🐄 Cows in the Cornfield
What will I do?
Welcome to the one hundred and nineteenth issue of Monday Morning Data Science from the Fred Hutch Data Science Laboratory. We are excited to show you what we have been working on (Fresh from the Lab), plus links that we think you would be interested in (Our Weekly Bookmarks Bar). Part of the purpose of this newsletter is to start conversations, so if you have a question or there is something you would like to share with us please let us know by responding directly to this email.
Fresh from the Lab
[Hybrid Short Course: DaSEH] Data Science for Environmental Health (DaSEH) is a short course that blends online instruction with an in-person, project-based intensive. Designed for beginners with little to no experience in R programming, it teaches participants how to import, clean, visualize, and analyze data. The course starts June 8 and goes until June 18, meeting times are 10:30am - 2pm Pacific Time.
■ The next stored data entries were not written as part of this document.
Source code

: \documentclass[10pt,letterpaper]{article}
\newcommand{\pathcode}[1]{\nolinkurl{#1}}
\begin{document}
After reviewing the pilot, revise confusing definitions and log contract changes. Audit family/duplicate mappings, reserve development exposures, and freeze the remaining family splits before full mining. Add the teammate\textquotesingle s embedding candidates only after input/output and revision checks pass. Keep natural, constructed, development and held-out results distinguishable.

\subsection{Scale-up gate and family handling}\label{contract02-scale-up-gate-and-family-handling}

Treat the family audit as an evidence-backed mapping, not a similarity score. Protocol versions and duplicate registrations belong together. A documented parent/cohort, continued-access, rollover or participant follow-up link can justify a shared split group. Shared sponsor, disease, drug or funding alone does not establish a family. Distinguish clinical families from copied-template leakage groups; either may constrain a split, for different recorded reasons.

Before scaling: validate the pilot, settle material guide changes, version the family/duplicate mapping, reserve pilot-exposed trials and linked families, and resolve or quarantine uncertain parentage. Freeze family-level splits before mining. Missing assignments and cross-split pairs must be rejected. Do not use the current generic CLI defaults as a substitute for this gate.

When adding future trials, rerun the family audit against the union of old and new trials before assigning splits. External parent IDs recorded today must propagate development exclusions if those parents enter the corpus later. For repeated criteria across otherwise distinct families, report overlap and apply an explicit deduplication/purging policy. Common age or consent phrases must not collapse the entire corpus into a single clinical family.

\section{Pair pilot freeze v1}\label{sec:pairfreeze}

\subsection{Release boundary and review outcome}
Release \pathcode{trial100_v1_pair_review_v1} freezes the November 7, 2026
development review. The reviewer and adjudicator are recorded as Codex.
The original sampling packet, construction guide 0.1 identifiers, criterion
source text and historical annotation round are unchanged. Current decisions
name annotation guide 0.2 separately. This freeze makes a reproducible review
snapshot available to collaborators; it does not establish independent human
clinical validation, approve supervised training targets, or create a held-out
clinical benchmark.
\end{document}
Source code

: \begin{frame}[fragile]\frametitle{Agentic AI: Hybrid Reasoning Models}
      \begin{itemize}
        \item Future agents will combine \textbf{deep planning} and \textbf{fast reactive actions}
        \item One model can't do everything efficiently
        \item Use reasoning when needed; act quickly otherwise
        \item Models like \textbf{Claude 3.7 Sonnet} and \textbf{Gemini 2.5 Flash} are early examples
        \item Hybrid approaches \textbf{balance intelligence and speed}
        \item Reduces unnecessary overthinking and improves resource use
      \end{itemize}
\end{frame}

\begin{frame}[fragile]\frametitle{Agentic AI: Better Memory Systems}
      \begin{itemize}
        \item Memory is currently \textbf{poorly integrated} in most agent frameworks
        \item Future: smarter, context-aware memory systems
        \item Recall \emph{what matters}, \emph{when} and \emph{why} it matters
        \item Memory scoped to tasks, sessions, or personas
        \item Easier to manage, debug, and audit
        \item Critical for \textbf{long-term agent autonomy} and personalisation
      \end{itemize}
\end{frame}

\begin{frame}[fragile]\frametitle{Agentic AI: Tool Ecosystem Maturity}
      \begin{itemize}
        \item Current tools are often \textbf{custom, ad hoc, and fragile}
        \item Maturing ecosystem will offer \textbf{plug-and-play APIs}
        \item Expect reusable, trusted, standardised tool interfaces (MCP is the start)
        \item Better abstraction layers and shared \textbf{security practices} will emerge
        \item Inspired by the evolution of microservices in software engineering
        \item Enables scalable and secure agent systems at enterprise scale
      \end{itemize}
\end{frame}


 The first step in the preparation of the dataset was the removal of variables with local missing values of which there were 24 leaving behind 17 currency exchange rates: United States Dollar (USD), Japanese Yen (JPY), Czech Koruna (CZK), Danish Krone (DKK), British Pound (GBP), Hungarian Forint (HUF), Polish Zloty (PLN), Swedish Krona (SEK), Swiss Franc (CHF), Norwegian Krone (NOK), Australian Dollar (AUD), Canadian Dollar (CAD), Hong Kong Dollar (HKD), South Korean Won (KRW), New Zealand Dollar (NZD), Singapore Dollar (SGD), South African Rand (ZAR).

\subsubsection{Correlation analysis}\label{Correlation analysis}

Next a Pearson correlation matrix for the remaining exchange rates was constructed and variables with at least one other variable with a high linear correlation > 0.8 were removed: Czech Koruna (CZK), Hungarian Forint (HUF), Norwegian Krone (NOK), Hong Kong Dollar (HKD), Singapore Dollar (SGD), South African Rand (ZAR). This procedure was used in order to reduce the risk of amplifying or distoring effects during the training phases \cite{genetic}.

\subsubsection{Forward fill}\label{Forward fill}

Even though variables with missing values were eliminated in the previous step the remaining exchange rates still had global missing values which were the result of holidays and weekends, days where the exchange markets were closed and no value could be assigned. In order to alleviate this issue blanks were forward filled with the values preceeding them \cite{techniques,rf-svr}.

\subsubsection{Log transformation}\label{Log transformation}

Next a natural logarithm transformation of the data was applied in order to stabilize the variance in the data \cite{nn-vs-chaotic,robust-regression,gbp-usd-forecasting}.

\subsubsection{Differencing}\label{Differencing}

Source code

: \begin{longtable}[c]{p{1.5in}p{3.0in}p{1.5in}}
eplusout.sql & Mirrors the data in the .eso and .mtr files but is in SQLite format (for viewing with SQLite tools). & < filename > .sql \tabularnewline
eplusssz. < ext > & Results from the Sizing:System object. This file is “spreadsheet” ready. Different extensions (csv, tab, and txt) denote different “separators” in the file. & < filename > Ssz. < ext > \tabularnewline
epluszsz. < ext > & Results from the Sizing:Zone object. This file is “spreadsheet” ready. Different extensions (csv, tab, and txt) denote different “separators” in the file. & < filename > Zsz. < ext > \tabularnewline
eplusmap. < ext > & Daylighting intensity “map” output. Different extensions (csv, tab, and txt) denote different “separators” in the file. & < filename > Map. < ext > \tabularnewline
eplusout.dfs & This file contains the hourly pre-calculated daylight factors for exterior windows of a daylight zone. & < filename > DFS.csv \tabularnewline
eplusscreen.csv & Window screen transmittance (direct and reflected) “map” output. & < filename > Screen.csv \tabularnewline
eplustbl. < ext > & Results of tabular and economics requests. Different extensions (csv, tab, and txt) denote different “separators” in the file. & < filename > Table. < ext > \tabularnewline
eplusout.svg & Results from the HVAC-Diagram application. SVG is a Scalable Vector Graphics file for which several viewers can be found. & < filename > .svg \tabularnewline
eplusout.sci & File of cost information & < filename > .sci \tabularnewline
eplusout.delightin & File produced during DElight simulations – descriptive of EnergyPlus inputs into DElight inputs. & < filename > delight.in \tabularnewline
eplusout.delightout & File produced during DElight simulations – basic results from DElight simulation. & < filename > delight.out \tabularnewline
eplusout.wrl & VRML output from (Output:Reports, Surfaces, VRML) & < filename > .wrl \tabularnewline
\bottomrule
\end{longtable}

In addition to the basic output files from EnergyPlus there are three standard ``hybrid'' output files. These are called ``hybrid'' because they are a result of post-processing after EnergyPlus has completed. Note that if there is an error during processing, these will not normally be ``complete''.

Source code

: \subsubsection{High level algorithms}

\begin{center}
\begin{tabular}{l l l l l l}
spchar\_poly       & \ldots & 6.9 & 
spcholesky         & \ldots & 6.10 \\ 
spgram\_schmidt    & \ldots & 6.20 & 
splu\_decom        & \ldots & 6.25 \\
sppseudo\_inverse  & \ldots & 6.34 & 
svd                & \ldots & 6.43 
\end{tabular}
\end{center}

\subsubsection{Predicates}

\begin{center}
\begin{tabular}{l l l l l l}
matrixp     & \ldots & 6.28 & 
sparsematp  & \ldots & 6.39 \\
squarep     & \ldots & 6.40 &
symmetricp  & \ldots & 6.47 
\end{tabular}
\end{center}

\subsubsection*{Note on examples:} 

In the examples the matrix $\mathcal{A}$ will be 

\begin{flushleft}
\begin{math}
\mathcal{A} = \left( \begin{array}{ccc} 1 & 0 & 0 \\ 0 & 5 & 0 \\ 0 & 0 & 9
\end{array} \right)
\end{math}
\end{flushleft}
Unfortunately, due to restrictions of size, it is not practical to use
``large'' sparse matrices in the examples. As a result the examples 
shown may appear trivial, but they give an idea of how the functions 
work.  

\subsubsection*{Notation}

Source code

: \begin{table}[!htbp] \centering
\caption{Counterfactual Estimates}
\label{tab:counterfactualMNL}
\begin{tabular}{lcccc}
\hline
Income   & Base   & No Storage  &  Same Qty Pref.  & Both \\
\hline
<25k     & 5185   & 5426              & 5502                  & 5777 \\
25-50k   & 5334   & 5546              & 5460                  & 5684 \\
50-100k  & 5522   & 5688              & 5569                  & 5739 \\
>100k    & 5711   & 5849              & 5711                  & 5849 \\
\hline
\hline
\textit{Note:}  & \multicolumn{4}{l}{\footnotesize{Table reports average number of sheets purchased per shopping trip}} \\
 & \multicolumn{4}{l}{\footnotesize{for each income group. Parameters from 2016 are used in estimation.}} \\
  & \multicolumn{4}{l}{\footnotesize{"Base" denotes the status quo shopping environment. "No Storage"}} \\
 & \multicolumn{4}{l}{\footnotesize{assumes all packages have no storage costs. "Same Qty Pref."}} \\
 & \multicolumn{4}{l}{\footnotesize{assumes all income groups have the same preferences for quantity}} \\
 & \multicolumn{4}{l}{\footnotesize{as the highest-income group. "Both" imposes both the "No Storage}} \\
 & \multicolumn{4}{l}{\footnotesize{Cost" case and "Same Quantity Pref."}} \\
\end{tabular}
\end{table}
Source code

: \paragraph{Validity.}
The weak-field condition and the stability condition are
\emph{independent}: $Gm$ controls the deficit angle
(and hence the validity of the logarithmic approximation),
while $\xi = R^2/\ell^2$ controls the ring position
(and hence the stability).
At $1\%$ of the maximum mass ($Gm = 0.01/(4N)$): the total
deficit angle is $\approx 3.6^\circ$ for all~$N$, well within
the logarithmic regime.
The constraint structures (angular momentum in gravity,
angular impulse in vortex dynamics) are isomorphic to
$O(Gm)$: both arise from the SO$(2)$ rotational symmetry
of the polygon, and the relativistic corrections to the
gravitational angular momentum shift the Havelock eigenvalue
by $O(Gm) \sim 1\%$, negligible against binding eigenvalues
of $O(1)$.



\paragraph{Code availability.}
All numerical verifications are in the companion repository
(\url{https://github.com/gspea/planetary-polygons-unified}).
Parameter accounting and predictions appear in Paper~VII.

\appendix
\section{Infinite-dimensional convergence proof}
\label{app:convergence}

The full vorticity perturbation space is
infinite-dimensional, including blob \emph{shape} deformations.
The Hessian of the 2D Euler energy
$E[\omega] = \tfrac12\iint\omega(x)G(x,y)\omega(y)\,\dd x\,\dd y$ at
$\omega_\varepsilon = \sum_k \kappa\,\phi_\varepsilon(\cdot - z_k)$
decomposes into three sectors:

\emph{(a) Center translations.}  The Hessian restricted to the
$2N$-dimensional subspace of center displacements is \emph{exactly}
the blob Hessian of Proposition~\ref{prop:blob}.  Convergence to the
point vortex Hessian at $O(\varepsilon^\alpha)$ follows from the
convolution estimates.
There is also a three-day in-person intensive Codeathon from June 29 to July 1, 9:30am - 4pm Pacific Time.
Our Weekly Bookmarks Bar
[Blog Post: Who Owns the Code Claude Wrote?] Sena Evren writes about how AI-generated code raises unresolved legal issues: it may not be copyrightable without meaningful human input, could belong to your employer under work-for-hire rules, and might unknowingly include restrictive open-source code from training data. Developers are advised to document their contributions, review employment contracts, and scan for license risks, since the law is partly settled but still evolving in key areas.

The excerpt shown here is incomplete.